(Plain-text document sources):
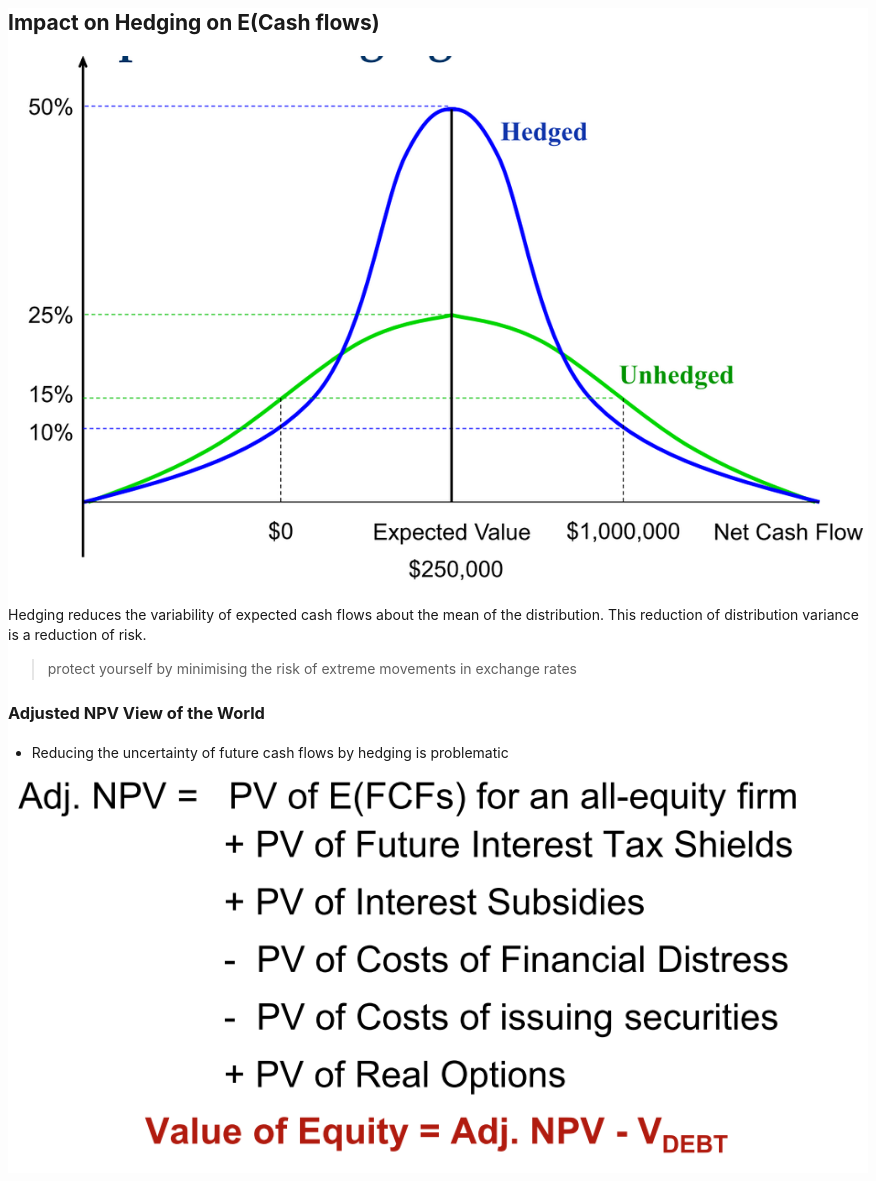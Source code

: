 
## Impact on Hedging on E(Cash flows)

![alt text](assets\IMG106.PNG)

Hedging reduces the variability of expected cash flows about the mean of the distribution.
This reduction of distribution variance is a reduction of risk.
> protect yourself by minimising the risk of extreme movements in exchange rates

### Adjusted NPV View of the World
- Reducing the uncertainty of future cash flows by 
hedging is problematic

![alt text](assets\IMG107.PNG)
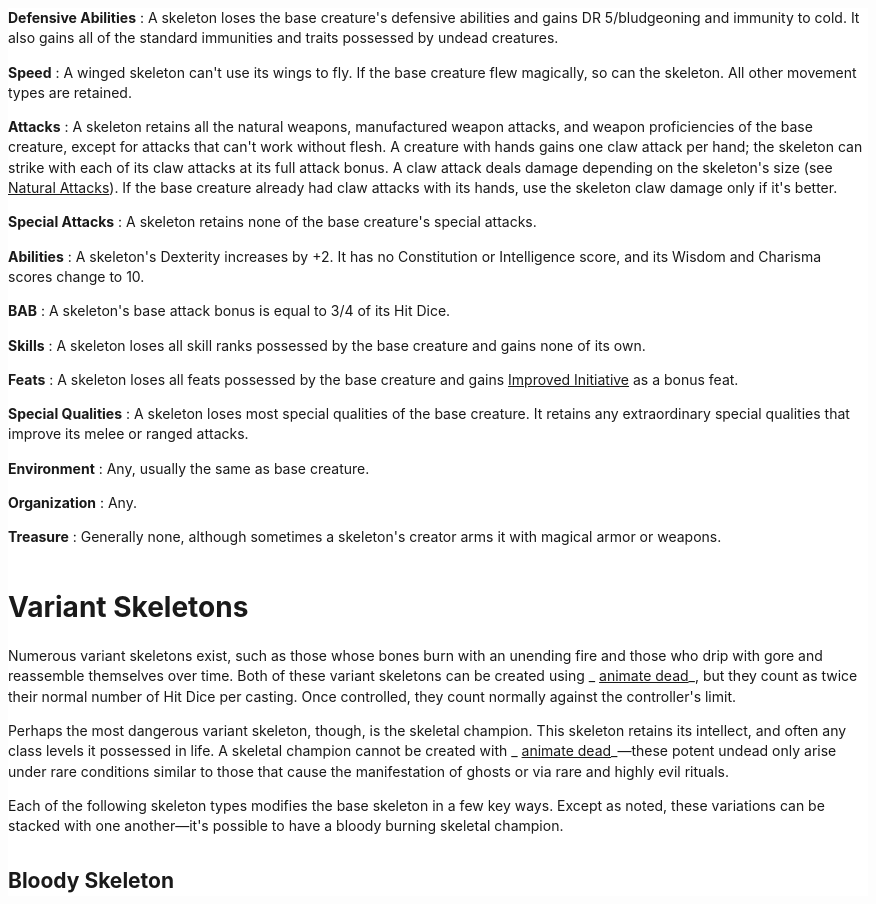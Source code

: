 **Defensive Abilities** : A skeleton loses the base creature's defensive abilities and gains DR 5/bludgeoning and immunity to cold. It also gains all of the standard immunities and traits possessed by undead creatures.

**Speed** : A winged skeleton can't use its wings to fly. If the base creature flew magically, so can the skeleton. All other movement types are retained.

**Attacks** : A skeleton retains all the natural weapons, manufactured weapon attacks, and weapon proficiencies of the base creature, except for attacks that can't work without flesh. A creature with hands gains one claw attack per hand; the skeleton can strike with each of its claw attacks at its full attack bonus. A claw attack deals damage depending on the skeleton's size (see [Natural Attacks](universalMonsterRules#_natural-attacks)). If the base creature already had claw attacks with its hands, use the skeleton claw damage only if it's better.

**Special Attacks** : A skeleton retains none of the base creature's special attacks.

**Abilities** : A skeleton's Dexterity increases by +2. It has no Constitution or Intelligence score, and its Wisdom and Charisma scores change to 10.

**BAB** : A skeleton's base attack bonus is equal to 3/4 of its Hit Dice.

**Skills** : A skeleton loses all skill ranks possessed by the base creature and gains none of its own.

**Feats** : A skeleton loses all feats possessed by the base creature and gains [Improved Initiative](../feats#_improved-initiative) as a bonus feat.

**Special Qualities** : A skeleton loses most special qualities of the base creature. It retains any extraordinary special qualities that improve its melee or ranged attacks.

**Environment** : Any, usually the same as base creature.

**Organization** : Any.

**Treasure** : Generally none, although sometimes a skeleton's creator arms it with magical armor or weapons.

# Variant Skeletons

Numerous variant skeletons exist, such as those whose bones burn with an unending fire and those who drip with gore and reassemble themselves over time. Both of these variant skeletons can be created using _ [animate dead](../spell_dir/animateDead#_animate-dead)_, but they count as twice their normal number of Hit Dice per casting. Once controlled, they count normally against the controller's limit.

Perhaps the most dangerous variant skeleton, though, is the skeletal champion. This skeleton retains its intellect, and often any class levels it possessed in life. A skeletal champion cannot be created with _ [animate dead](../spell_dir/animateDead#_animate-dead)_—these potent undead only arise under rare conditions similar to those that cause the manifestation of ghosts or via rare and highly evil rituals.

Each of the following skeleton types modifies the base skeleton in a few key ways. Except as noted, these variations can be stacked with one another—it's possible to have a bloody burning skeletal champion.

## Bloody Skeleton
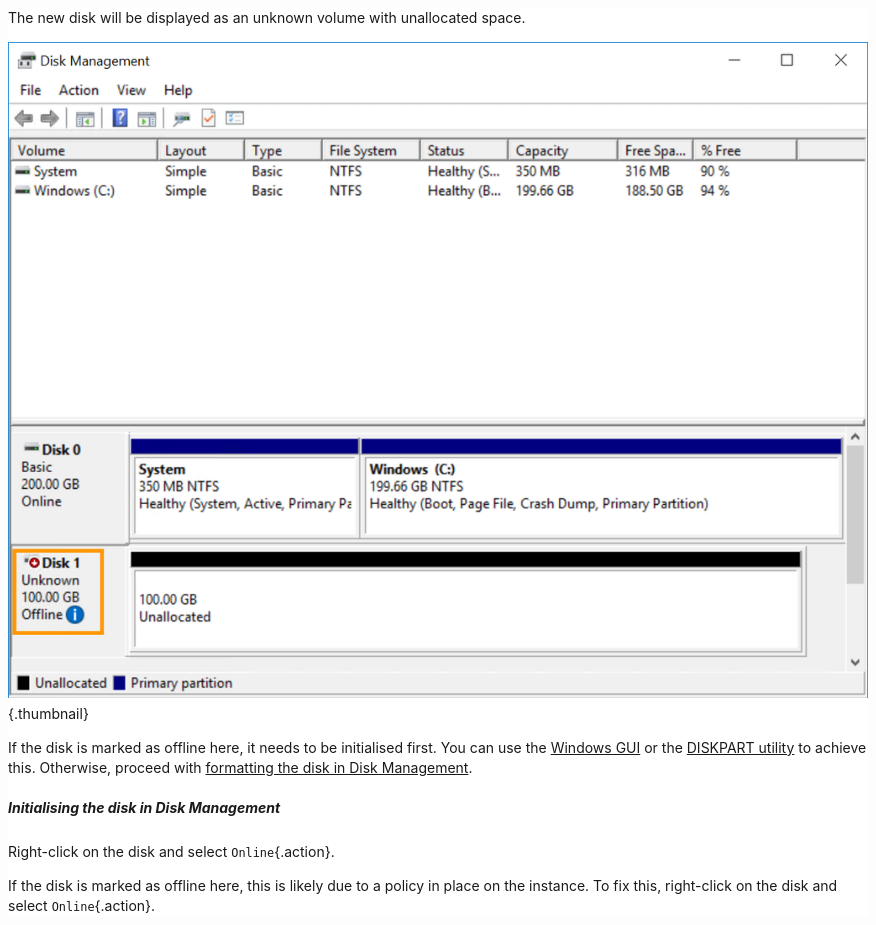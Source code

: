 The new disk will be displayed as an unknown volume with unallocated space.

![unknown volume](images/disk-management-01.png){.thumbnail}

If the disk is marked as offline here, it needs to be initialised first. You can use the [Windows GUI](#initDiskManagement) or the [DISKPART utility](#initDiskpart) to achieve this. Otherwise, proceed with [formatting the disk in Disk Management](#formatDiskManagement).

##### **Initialising the disk in Disk Management** <a name="initDiskManagement"></a>

Right-click on the disk and select `Online`{.action}. 

If the disk is marked as offline here, this is likely due to a policy in place on the instance. To fix this, right-click on the disk and select `Online`{.action}.
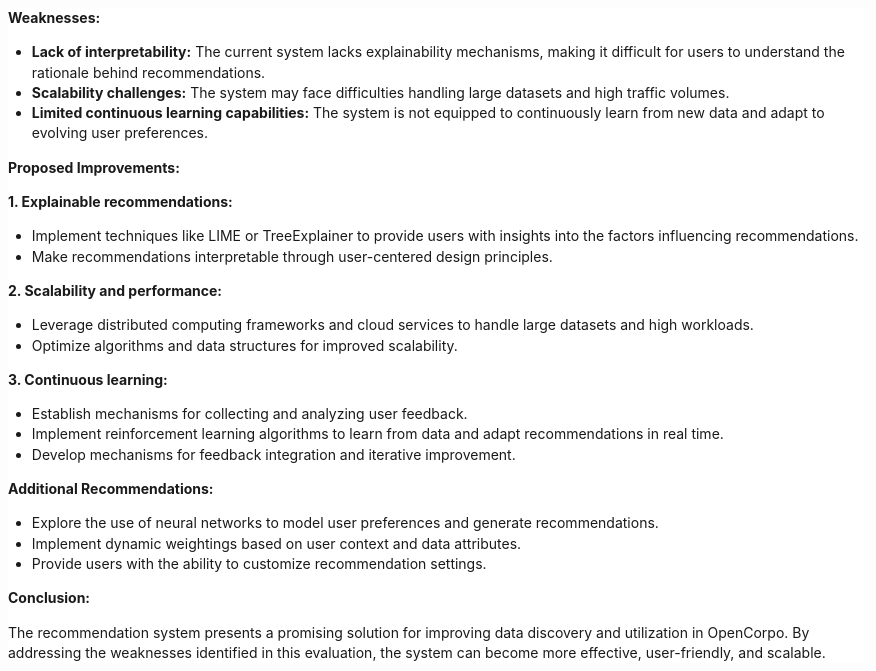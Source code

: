 **Weaknesses:**

* **Lack of interpretability:** The current system lacks explainability mechanisms, making it difficult for users to understand the rationale behind recommendations.
* **Scalability challenges:** The system may face difficulties handling large datasets and high traffic volumes.
* **Limited continuous learning capabilities:** The system is not equipped to continuously learn from new data and adapt to evolving user preferences.

**Proposed Improvements:**

**1. Explainable recommendations:**

* Implement techniques like LIME or TreeExplainer to provide users with insights into the factors influencing recommendations.
* Make recommendations interpretable through user-centered design principles.

**2. Scalability and performance:**

* Leverage distributed computing frameworks and cloud services to handle large datasets and high workloads.
* Optimize algorithms and data structures for improved scalability.

**3. Continuous learning:**

* Establish mechanisms for collecting and analyzing user feedback.
* Implement reinforcement learning algorithms to learn from data and adapt recommendations in real time.
* Develop mechanisms for feedback integration and iterative improvement.

**Additional Recommendations:**

* Explore the use of neural networks to model user preferences and generate recommendations.
* Implement dynamic weightings based on user context and data attributes.
* Provide users with the ability to customize recommendation settings.

**Conclusion:**

The recommendation system presents a promising solution for improving data discovery and utilization in OpenCorpo. By addressing the weaknesses identified in this evaluation, the system can become more effective, user-friendly, and scalable.


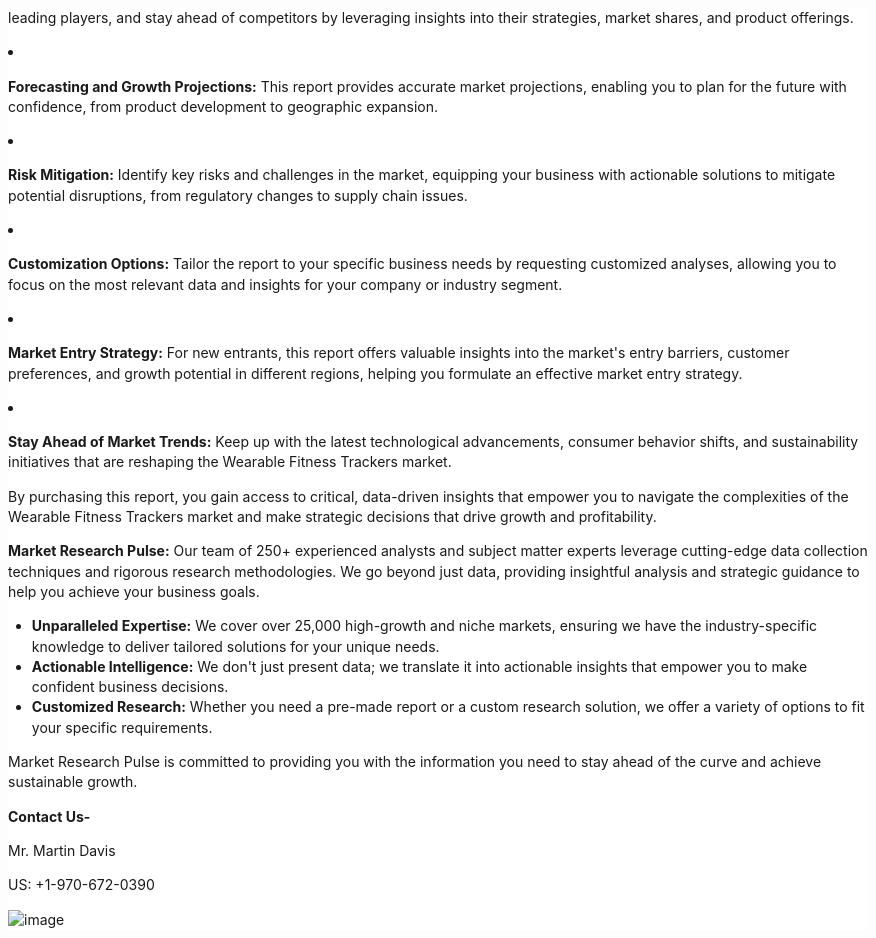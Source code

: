 leading players, and stay ahead of competitors by leveraging insights into their strategies, market shares, and product offerings.</p></li><li><p><strong>Forecasting and Growth Projections:</strong> This report provides accurate market projections, enabling you to plan for the future with confidence, from product development to geographic expansion.</p></li><li><p><strong>Risk Mitigation:</strong> Identify key risks and challenges in the market, equipping your business with actionable solutions to mitigate potential disruptions, from regulatory changes to supply chain issues.</p></li><li><p><strong>Customization Options:</strong> Tailor the report to your specific business needs by requesting customized analyses, allowing you to focus on the most relevant data and insights for your company or industry segment.</p></li><li><p><strong>Market Entry Strategy:</strong> For new entrants, this report offers valuable insights into the market's entry barriers, customer preferences, and growth potential in different regions, helping you formulate an effective market entry strategy.</p></li><li><p><strong>Stay Ahead of Market Trends:</strong> Keep up with the latest technological advancements, consumer behavior shifts, and sustainability initiatives that are reshaping the Wearable Fitness Trackers market.</p></li></ol><p>By purchasing this report, you gain access to critical, data-driven insights that empower you to navigate the complexities of the Wearable Fitness Trackers market and make strategic decisions that drive growth and profitability.</p><p><strong>Market Research Pulse:</strong>&nbsp;Our team of 250+ experienced analysts and subject matter experts leverage cutting-edge data collection techniques and rigorous research methodologies. We go beyond just data, providing insightful analysis and strategic guidance to help you achieve your business goals.</p><ul><li><strong>Unparalleled Expertise:</strong>&nbsp;We cover over 25,000 high-growth and niche markets, ensuring we have the industry-specific knowledge to deliver tailored solutions for your unique needs.</li><li><strong>Actionable Intelligence:</strong>&nbsp;We don't just present data; we translate it into actionable insights that empower you to make confident business decisions.</li><li><strong>Customized Research:</strong>&nbsp;Whether you need a pre-made report or a custom research solution, we offer a variety of options to fit your specific requirements.</li></ul><p>Market Research Pulse is committed to providing you with the information you need to stay ahead of the curve and achieve sustainable growth.</p><p><strong>Contact Us-</strong></p><p>Mr. Martin Davis</p><p>US: +1-970-672-0390</p>
![image](https://github.com/user-attachments/assets/008c3374-631e-41e2-9a97-b7417693d04f)
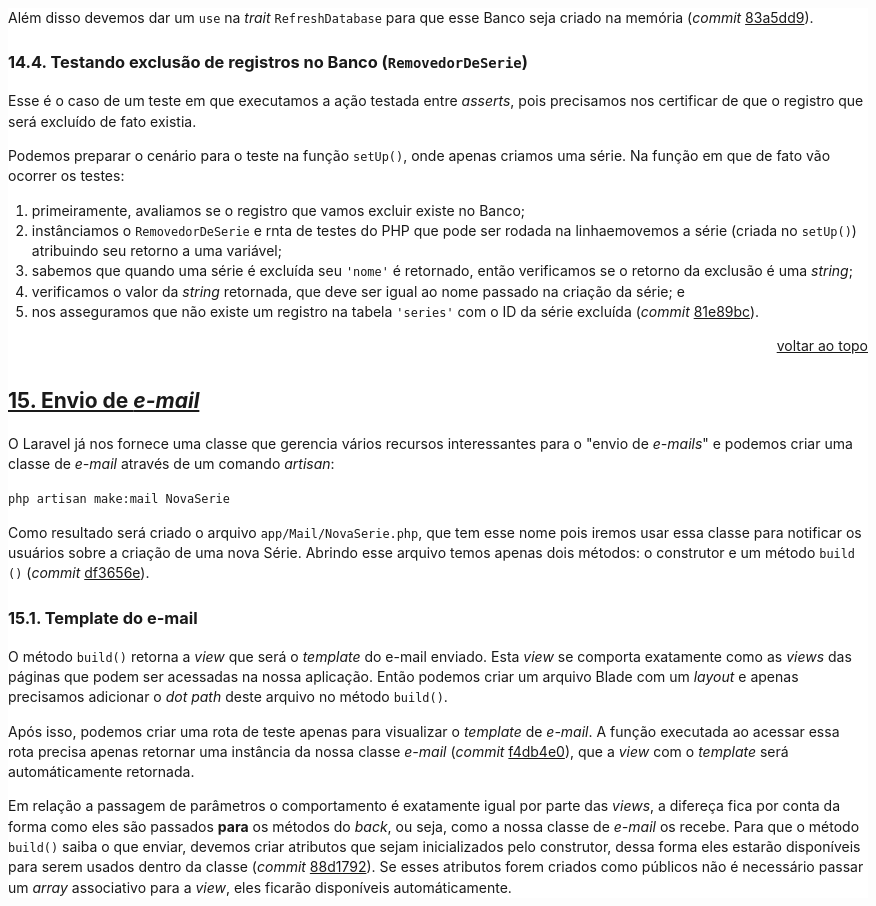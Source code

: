 Além disso devemos dar um `use` na _trait_ `RefreshDatabase` para que esse Banco seja criado na memória (_commit_ [83a5dd9](https://github.com/brnocesar/alura/commit/83a5dd922b368aeb68e275729e4739f19225e445)).

### 14.4. Testando exclusão de registros no Banco (`RemovedorDeSerie`)

Esse é o caso de um teste em que executamos a ação testada entre _asserts_, pois precisamos nos certificar de que o registro que será excluído de fato existia.

Podemos preparar o cenário para o teste na função `setUp()`, onde apenas criamos uma série. Na função em que de fato vão ocorrer os testes:
1. primeiramente, avaliamos se o registro que vamos excluir existe no Banco;
2. instânciamos o `RemovedorDeSerie` e rnta de testes do PHP que pode ser rodada na linhaemovemos a série (criada no `setUp()`) atribuindo seu retorno a uma variável;
3. sabemos que quando uma série é excluída seu `'nome'` é retornado, então verificamos se o retorno da exclusão é uma _string_;
4. verificamos o valor da _string_ retornada, que deve ser igual ao nome passado na criação da série; e
5. nos asseguramos que não existe um registro na tabela `'series'` com o ID da série excluída (_commit_ [81e89bc](https://github.com/brnocesar/alura/commit/81e89bc25d3359247cd47667faaaf95bf50901ee)).

<p style="text-align: right"> <a href="#topo">voltar ao topo </p>

## 15. Envio de _e-mail_<a name='15'></a>

O Laravel já nos fornece uma classe que gerencia vários recursos interessantes para o "envio de _e-mails_" e podemos criar uma classe de _e-mail_ através de um comando _artisan_:

```terminal
php artisan make:mail NovaSerie
```

Como resultado será criado o arquivo `app/Mail/NovaSerie.php`, que tem esse nome pois iremos usar essa classe para notificar os usuários sobre a criação de uma nova Série. Abrindo esse arquivo temos apenas dois métodos: o construtor e um método `build()` (_commit_ [df3656e](https://github.com/brnocesar/alura/commit/df3656ec884fa8302abc1f3d3c51bd0ff560c979)).

### 15.1. Template do e-mail

O método `build()` retorna a _view_ que será o _template_ do e-mail enviado. Esta _view_ se comporta exatamente como as _views_ das páginas que podem ser acessadas na nossa aplicação. Então podemos criar um arquivo Blade com um _layout_ e apenas precisamos adicionar o _dot path_ deste arquivo no método `build()`.

Após isso, podemos criar uma rota de teste apenas para visualizar o _template_ de _e-mail_. A função executada ao acessar essa rota precisa apenas retornar uma instância da nossa classe _e-mail_ (_commit_ [f4db4e0](https://github.com/brnocesar/alura/commit/f4db4e01ef98fc4448a084894bbd4f4e5d85de7d)), que a _view_ com o _template_ será automáticamente retornada.

Em relação a passagem de parâmetros o comportamento é exatamente igual por parte das _views_, a difereça fica por conta da forma como eles são passados **para** os métodos do _back_, ou seja, como a nossa classe de _e-mail_ os recebe. Para que o método `build()` saiba o que enviar, devemos criar atributos que sejam inicializados pelo construtor, dessa forma eles estarão disponíveis para serem usados dentro da classe (_commit_ [88d1792](https://github.com/brnocesar/alura/commit/88d1792a74bb0eb8f831c744defceec5f82876a8)). Se esses atributos forem criados como públicos não é necessário passar um _array_ associativo para  a _view_, eles ficarão disponíveis automáticamente.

(Task details): The result should be every line that contains "distribution", copied from the entries.

(Response box):
Hedging reduces the variability of expected cash flows about the mean of the distribution.
This reduction of distribution variance is a reduction of risk.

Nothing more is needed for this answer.